Bon, alors j'y suis quand même allée malgré des critiques généralement mauvaises.
Verdict : on est assez loin du roman de Binet, mais on pouvait s'en douter. Littérature et cinéma n'utilisent pas, en dépit d'affinités électives, les mêmes canaux.
La question de la difficulté, pour l'auteur de roman, à donner une forme à la vérité historique brute, est au cœur du roman de Binet. Elle est tout à fait évacuée dans le film de Jiménez.
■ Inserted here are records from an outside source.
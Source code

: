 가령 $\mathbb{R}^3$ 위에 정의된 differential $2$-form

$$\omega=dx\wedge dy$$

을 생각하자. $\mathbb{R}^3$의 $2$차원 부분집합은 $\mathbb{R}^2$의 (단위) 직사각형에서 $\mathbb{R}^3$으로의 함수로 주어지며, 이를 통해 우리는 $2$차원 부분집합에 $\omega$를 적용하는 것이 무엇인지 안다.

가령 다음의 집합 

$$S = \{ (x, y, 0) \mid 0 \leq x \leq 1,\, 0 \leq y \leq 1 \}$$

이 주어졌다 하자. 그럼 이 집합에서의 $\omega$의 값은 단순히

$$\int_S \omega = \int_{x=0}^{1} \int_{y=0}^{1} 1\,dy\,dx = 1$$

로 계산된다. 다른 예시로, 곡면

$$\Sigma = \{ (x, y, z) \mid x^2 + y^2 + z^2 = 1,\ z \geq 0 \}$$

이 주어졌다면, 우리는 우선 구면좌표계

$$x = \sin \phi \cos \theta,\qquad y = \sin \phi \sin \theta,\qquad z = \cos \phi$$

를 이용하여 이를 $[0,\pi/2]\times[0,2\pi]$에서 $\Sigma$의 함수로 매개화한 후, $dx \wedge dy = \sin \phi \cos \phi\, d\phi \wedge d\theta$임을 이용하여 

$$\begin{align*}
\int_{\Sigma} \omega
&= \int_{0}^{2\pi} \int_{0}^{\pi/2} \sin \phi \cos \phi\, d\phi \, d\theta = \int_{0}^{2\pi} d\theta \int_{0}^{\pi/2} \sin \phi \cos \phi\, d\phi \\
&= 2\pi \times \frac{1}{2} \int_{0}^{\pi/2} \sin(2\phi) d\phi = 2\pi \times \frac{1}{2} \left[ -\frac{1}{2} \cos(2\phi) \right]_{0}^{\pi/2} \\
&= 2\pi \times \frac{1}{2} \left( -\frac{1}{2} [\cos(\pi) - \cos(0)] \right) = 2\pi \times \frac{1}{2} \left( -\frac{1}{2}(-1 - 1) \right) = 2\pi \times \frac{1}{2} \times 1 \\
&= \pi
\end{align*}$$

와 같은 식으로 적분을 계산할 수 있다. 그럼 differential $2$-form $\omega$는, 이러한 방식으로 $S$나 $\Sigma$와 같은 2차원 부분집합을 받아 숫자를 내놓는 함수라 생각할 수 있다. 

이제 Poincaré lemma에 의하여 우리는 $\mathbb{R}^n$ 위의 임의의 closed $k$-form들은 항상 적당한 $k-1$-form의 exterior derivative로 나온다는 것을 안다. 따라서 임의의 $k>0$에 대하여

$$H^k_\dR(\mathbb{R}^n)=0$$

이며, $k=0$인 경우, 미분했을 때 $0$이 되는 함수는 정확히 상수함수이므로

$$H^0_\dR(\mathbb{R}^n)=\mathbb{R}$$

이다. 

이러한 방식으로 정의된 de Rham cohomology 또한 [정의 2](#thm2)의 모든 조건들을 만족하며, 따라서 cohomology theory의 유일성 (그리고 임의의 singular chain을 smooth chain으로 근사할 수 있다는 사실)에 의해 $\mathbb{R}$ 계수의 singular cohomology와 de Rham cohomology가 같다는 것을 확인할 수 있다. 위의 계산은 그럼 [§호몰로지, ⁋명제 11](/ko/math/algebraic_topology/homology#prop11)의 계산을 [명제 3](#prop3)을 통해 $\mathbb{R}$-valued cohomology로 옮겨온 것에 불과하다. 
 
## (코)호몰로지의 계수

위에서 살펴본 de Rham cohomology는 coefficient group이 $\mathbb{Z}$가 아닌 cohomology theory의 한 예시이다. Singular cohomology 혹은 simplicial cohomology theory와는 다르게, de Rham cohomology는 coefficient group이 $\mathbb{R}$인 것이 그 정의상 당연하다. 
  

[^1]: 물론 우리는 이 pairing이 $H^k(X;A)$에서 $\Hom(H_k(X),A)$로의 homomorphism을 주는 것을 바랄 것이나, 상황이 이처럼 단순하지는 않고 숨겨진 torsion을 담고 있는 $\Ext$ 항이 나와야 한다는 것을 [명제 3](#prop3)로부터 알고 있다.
Ce qui est en fait assez gênant dans ce film, c'est qu'on a un récit/montage sans voix ni mode, pour reprendre la terminologie d'un Genette. On suit d'un côté la naissance du Néron ; puis, plus tard et d'un autre, l'organisation des résistants pour l'assassinat de Heydrich. Mais où est l'œil du réalisateur ? Flottant. L'attachement du spectateur aux personnages, et surtout à ceux des résistants que l'on confond un bon moment, est donc tout aussi flottant. C'est d'autant plus dommage que Jason Clarke est incroyable en Heydrich. On est loin du visage bonhomme du Rob Hall d'Everest. Il fait littéralement peur. Le plan-séquence d'ouverture est aussi assez génial : on suit de dos une petite fille qui court en robe et chaussettes blanches ; un homme qu'on devine être son père entre dans le champ, la soulève et la porte comme un petit paquet sous son bras, elle rit. On est à hauteur de ceinture. Puis l'homme, toujours de dos, avance vers la grande maison, la caméra le suit et ouvre son angle : le pantalon ordinaire du père s'avère être la culotte très reconnaissable du haut-dignitaire nazi, rentrée impeccablement dans la botte. L'homme s'avance vers un miroir et ajuste sa coiffe de SS. La métamorphose est achevée en un seul mouvement. On a beau connaître l'Histoire, le plan fonctionne bien et témoigne des qualités de Jiménez. D'autres belles fulgurances visuelles et très cinématographiques sont à signaler dans le film, mais l'art de raconter implique un choix que le cinéaste n'a pas su faire. Les lignes de force du portrait et de l'événement historique se brouillent constamment. J'ai envie de revoir "Les Bourreaux meurent aussi" de Fritz Lang.